A Mandarin Dictation Machine with Improved Chinese Language Modeling
具备高效率语言模型技术的国语听写机
Lee-Feng Chien 简立峰; Keh-Jiann Chen 陈克健; Lin-Shan Lee 李琳山

Abstract 摘要
Golden Mandarin (I) is the first successfully implemented real-time Mandarin dictation machine to recognize Mandarin speech that has a very large vocabulary and almost unlimited texts for the input Chinese characters into computers. The achievable performance is limited, however, since only the relatively simple Marko Chinese language model is used in the machine. In this paper, not only are the basic concepts and structure of the Mandarin dictation machine briefly summarized, but various efforts are proposed to improve the efficiency and accuracy of the Chinese language model. The basic idea is that the statistical approach of the Markov Chinese language model and the grammatical approach of the unification grammar can be properly integrated in a preference-first word lattice-parsing algorithm. Using this new Chinese language modeling approach, preliminary experiments indicated that a performance much higher than the previously developed Markov Chinese language model used in the Golden Mandarin (I) can be obtained at very high speed when a good parsing strategy is chosen. Such a high performance is due entirely to the effective reduction of noisy word interferences; that is, the grammatical analysis eliminates all illegal combinations, while the Markovian probabilities and proper design of the preference-first parsing strategies indicate the correct direction of processing. With this new Chinese language model, the performance of the Mandarin dictation machine is expected to improve significantly in the future.

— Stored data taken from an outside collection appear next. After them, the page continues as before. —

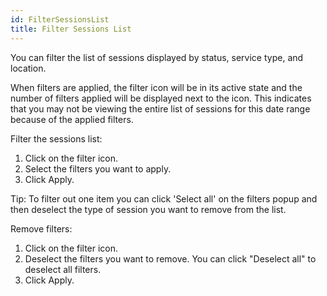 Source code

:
 ```yaml
---
id: FilterSessionsList
title: Filter Sessions List
---
```

You can filter the list of sessions displayed by status, service type, and location.

When filters are applied, the filter icon will be in its active state and the number of filters applied will be displayed next to the icon. This indicates that you may not be viewing the entire list of sessions for this date range because of the applied filters.

Filter the sessions list:

1. Click on the filter icon.
2. Select the filters you want to apply.
3. Click Apply.

Tip: To filter out one item you can click 'Select all' on the filters popup and then deselect the type of session you want to remove from the list.

Remove filters:

1. Click on the filter icon.
2. Deselect the filters you want to remove. You can click "Deselect all" to deselect all filters.
3. Click Apply. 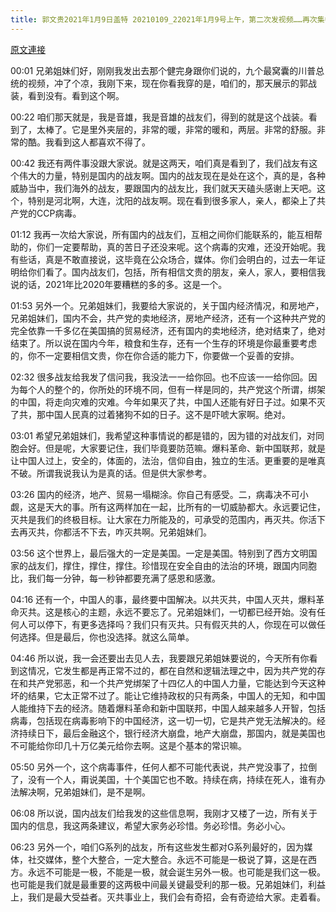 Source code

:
 ```yaml
---
title: 郭文贵2021年1月9日盖特 20210109_22021年1月9号上午，第二次发视频……再次集中回答国内很多战友的一些问题……
---
```


[原文連接](https://gnews.org/ThreadView/53479837)

00:01 兄弟姐妹们好，刚刚我发出去那个健完身跟你们说的，九个最窝囊的川普总统的视频，冲了个凉，我刚下来，现在你看我穿的是，咱们的，那天展示的郭战装，看到没有。看到这个啊。


00:22 咱们那天就是，我是音雄，我是音雄的战友们，得到的就是这个战装。看到了，太棒了。它是里外夹层的，非常的暖，非常的暖和，两层。非常的舒服。非常的酷。我看到这人都喜欢不得了。


00:42 我还有两件事没跟大家说。就是这两天，咱们真是看到了，我们战友有这个伟大的力量，特别是国内的战友啊。国内的战友现在是处在这个，真的是，各种威胁当中，我们海外的战友，要跟国内的战友比，我们就天天磕头感谢上天吧。这个，特别是河北啊，大连，沈阳的战友啊。现在看到很多家人，亲人，都染上了共产党的CCP病毒。


01:12 我再一次给大家说，所有国内的战友们，互相之间你们能联系的，能互相帮助的，你们一定要帮助，真的苦日子还没来呢。这个病毒的灾难，还没开始呢。我有些话，真是不敢直接说，这毕竟在公众场合，媒体。你们会明白的，过去一年证明给你们看了。国内战友们，包括，所有相信文贵的朋友，亲人，家人，要相信我说的话，2021年比2020年要糟糕的多的多。这是一个。


01:53 另外一个。兄弟姐妹们，我要给大家说的，关于国内经济情况，和房地产，兄弟姐妹们，国内不会，共产党的卖地经济，房地产经济，还有一个这种共产党的完全依靠一千多亿在美国搞的贸易经济，还有国内的卖地经济，绝对结束了，绝对结束了。所以说在国内今年，粮食和生存，还有一个生存的环境是你最重要考虑的，你不一定要相信文贵，你在你合适的能力下，你要做一个妥善的安排。


02:32 很多战友给我发了信问我，我没法一一给你回。也不应该一一给你回。因为每个人的整个的，你所处的环境不同，但有一样是同的，共产党这个所谓，绑架的中国，将走向灾难的灾难。今年如果灭了共，中国人还能有好日子过。如果不灭了共，那中国人民真的过着猪狗不如的日子。这不是吓唬大家啊。绝对。


03:01 希望兄弟姐妹们，我希望这种事情说的都是错的，因为错的对战友们，对同胞会好。但是呢，大家要记住，我们毕竟要防范嘛。爆料革命、新中国联邦，就是让中国人过上，安全的，体面的，法治，信仰自由，独立的生活。更重要的是唯真不破。所谓我说我认为是真的话。但是供大家参考。


03:26 国内的经济，地产、贸易一塌糊涂。你自己有感受。二，病毒决不可小觑，这是天大的事。所有这两样加在一起，比所有的一切威胁都大。永远要记住，灭共是我们的终极目标。让大家在力所能及的，可承受的范围内，再灭共。你活下去再灭共，你都活不下去，咋灭共啊。兄弟姐妹们。


03:56 这个世界上，最后强大的一定是美国。一定是美国。特别到了西方文明国家的战友们，撑住，撑住，撑住。珍惜现在安全自由的法治的环境，跟国内同胞比，我们每一分钟，每一秒钟都要充满了感恩和感激。


04:16 还有一个，中国人的事，最终要中国解决。以共灭共，中国人灭共，爆料革命灭共。这是核心的主题，永远不要忘了。兄弟姐妹们，一切都已经开始。没有任何人可以停下，有更多选择吗？我们只有灭共。只有假灭共的人，你现在可以做任何选择。但是最后，你也没选择。就这么简单。


04:46 所以说，我一会还要出去见人去，我要跟兄弟姐妹要说的，今天所有你看到这情况，它发生都是再正常不过的，都在自然和逻辑法理之中，因为共产党的存在和共产党邪恶，和一个共产党绑架了十四亿人的中国人力量，它能达到今天这种坏的结果，它太正常不过了。能让它维持政权的只有两条，中国人的无知，和中国人能维持下去的经济。随着爆料革命和新中国联邦，中国人越来越多人开智，包括病毒，包括现在病毒影响下的中国经济，这一切一切，它是共产党无法解决的。经济持续日下，最后金融这个，银行经济大崩盘，地产大崩盘，那国内，就是美国也不可能给你印几十万亿美元给你去啊。这是个基本的常识嘛。


05:50 另外一个，这个病毒事件，任何人都不可能代表说，共产党没事了，拉倒了，没有一个人，甭说美国，十个美国它也不敢。持续在病，持续在死人，谁有办法解决啊，兄弟姐妹们，是不是啊。


06:08 所以说，国内战友们给我发的这些信息啊，我刚才又楼了一边，所有关于国内的信息，我这两条建议，希望大家务必珍惜。务必珍惜。务必小心。


06:23 另外一个，咱们G系列的战友，所有这些发生都对G系列最好的，因为媒体，社交媒体，整个大整合，一定大整合。永远不可能是一极说了算，这是在西方。永远不可能是一极，不能是一极，就会诞生另外一极。也可能是我们这一极。也可能是我们就是最重要的这两极中间最关键最受利的那一极。兄弟姐妹们，利益上，我们是最大受益者。灭共事业上，我们会有奇招，会有奇迹给大家。走着看。
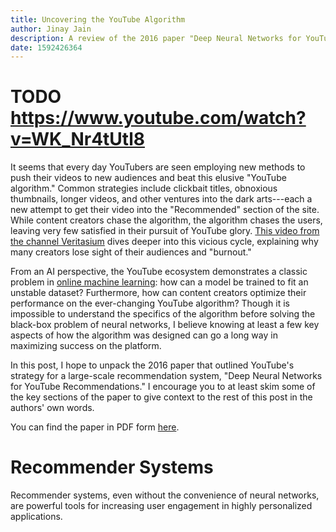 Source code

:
 ```yaml
---
title: Uncovering the YouTube Algorithm
author: Jinay Jain
description: A review of the 2016 paper "Deep Neural Networks for YouTube Recommendations."
date: 1592426364
---
```


# TODO https://www.youtube.com/watch?v=WK_Nr4tUtl8

It seems that every day YouTubers are seen employing new methods to push
their videos to new audiences and beat this elusive "YouTube algorithm."
Common strategies include clickbait titles, obnoxious thumbnails, longer
videos, and other ventures into the dark arts---each a new attempt to get
their video into the "Recommended" section of the site. While content
creators chase the algorithm, the algorithm chases the users, leaving very
few satisfied in their pursuit of YouTube glory. [This video from the channel
Veritasium](https://www.youtube.com/watch?v=fHsa9DqmId8) dives deeper into
this vicious cycle, explaining why many creators lose sight of their
audiences and "burnout."

From an AI perspective, the YouTube ecosystem demonstrates a classic problem
in [online machine
learning](https://en.wikipedia.org/wiki/Online_machine_learning): how can a
model be trained to fit an unstable dataset? Furthermore, how can content
creators optimize their performance on the ever-changing YouTube algorithm?
Though it is impossible to understand the specifics of the algorithm before
solving the black-box problem of neural networks, I believe knowing at least
a few key aspects of how the algorithm was designed can go a long way in
maximizing success on the platform.

In this post, I hope to unpack the 2016 paper that outlined YouTube's
strategy for a large-scale recommendation system, "Deep Neural Networks for
YouTube Recommendations." I encourage you to at least skim some of the key
sections of the paper to give context to the rest of this post in the
authors' own words.

You can find the paper in PDF form
[here](https://research.google/pubs/pub45530/).

# Recommender Systems

Recommender systems, even without the convenience of neural networks, are powerful tools for increasing user engagement in highly personalized applications.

金声一号 (Golden Mandarin I) 是国际上第一套可以实时辨认大字彚，无限文句的国语语音听写系统。这套系统的语言模型较为简单，因此语言处理能力较为有限。为了改进这项缺失，本文提出一项新的语言模型方法。这个方法利用一最佳优先的格状词组剖析算法，成功地结合统计式马可夫语言模型与联并文法理论。实验结果证实这项新方法所得的正确率优于原有语言模型，且如果剖析策略适当，辨认速度甚至可以更快。根据分析，这是因为利用文法分析一些不合文法的词汇组合可以先事先去除，而成功地剖析策略与语言模型机率可以导引正确搜寻方向。本文除提出这项新的语言模型方法外，对金声一号国语语音听写系统的设计以及统计式语言模型与文法理论的特殊性差异也都会加以介绍讨论，相信藉由这个新的语言模型方法，可以进一步提升国语听写机的成效。